Following heparinization, administration of isoflurane to the propofol group was discontinued for ten minutes. At this time, a bolus of propofol 1 mg.kg−1 iv was administered, followed by an infusion of propofol 120 µg.kg−1.min−1 iv administered prior to aortic cannulation and maintained until 15 min after release of the ACC (i.e., reperfusion) (Fig. 1). Participants allocated to the isoflurane group received 2.5% isoflurane (end-tidal) for ten minutes before CPB, followed by isoflurane 0.5-1.0% (end-tidal) during CPB and 15-min reperfusion.
Study protocol. CPB= cardiopulmonary bypass; CS = coronary sinus; CV = central venous; ET = end tidal; isoP =15-F2t-isoprostane; TnI = troponin I; [ ] Denotes concentration; ’ Denotes time in minutes
A retrograde coronary sinus (CS) catheter for blood sampling was placed prior to ACC. Nonpulsatile CPB was conducted at 34-37°C after retrograde autologous priming to maintain an intraoperative hematocrit of 0.25- 0.27. Cardioplegia was induced and maintained with intermittent antegrade warm or cold 8:1 and then warm 64:1 blood cardioplegia as per surgeon preference. An arterial conduit was performed to the left anterior descending coronary artery, followed by sequential arterial or saphenous vein grafting as required.
An intravenous infusion of insulin was administered to achieve perioperative glucose levels < 10 mmol.L−1 according to hospital guidelines. Following the study intervention, anesthesia maintenance, sedation, and analgesia were conducted according to routine clinical practice. Echocardiography and pulmonary artery catheter measurements guided the use of fluids and vasoactive drugs for separation from CPB and in the intensive care unit.
Sampling and analysis
Arterial and CS blood samples were drawn prior to ACC and at five minutes after reperfusion. A central venous blood specimen was collected at 15 min after reperfusion. In a small subset of patients (n = 8), cardioplegia samples were drawn from delivery tubing at the midpoint of surgery to determine if the study intervention produced blood cardioplegia enriched with propofol.
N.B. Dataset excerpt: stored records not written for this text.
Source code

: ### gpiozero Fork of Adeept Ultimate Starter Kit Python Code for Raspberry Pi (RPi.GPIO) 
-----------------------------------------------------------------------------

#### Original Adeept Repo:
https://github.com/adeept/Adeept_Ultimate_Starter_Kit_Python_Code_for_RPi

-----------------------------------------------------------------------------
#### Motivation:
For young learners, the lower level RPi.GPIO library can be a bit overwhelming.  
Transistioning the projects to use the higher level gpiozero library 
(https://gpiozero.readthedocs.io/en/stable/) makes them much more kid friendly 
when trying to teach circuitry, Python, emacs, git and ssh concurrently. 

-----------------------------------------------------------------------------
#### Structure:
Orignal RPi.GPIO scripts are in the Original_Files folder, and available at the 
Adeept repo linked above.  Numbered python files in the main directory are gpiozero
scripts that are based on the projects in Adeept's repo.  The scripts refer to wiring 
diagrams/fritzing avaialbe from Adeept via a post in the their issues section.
Right atrial biopsies taken after aortic cannulation and at 15 min after reperfusion were flash frozen in liquid nitrogen and stored along with the blood specimens at -80°C for a subsequent analysis of plasma free 15-F2t-isoprostane (i.e., the primary study outcome), troponin I (TnI), propofol concentration, and myocardial Bcl-2 protein expression.
Plasma free 15-F2t-isoprostane (hereafter denoted as “15-F2t-isoprostane”) was quantitatively analyzed using immunoaffinity purification followed by liquid chromatography-mass spectrometry analysis.25 A prior in vitro study from our laboratory determined that the normothermic heart was a major source of 15-F2t-isoprostane.17,18,26 Mean (SD) arterial 15-F2t-isoprostane measurements were lower than concurrent CS measurements [30.1 (18.9) vs 94.0 (32.1) pg.mL−1, respectively] in samples from the first ten participants that were analyzed without unmasking the allocation. Based on these results, the primary endpoint was modified with subsequent analyses based on only CS 15-F2t-isoprostane levels.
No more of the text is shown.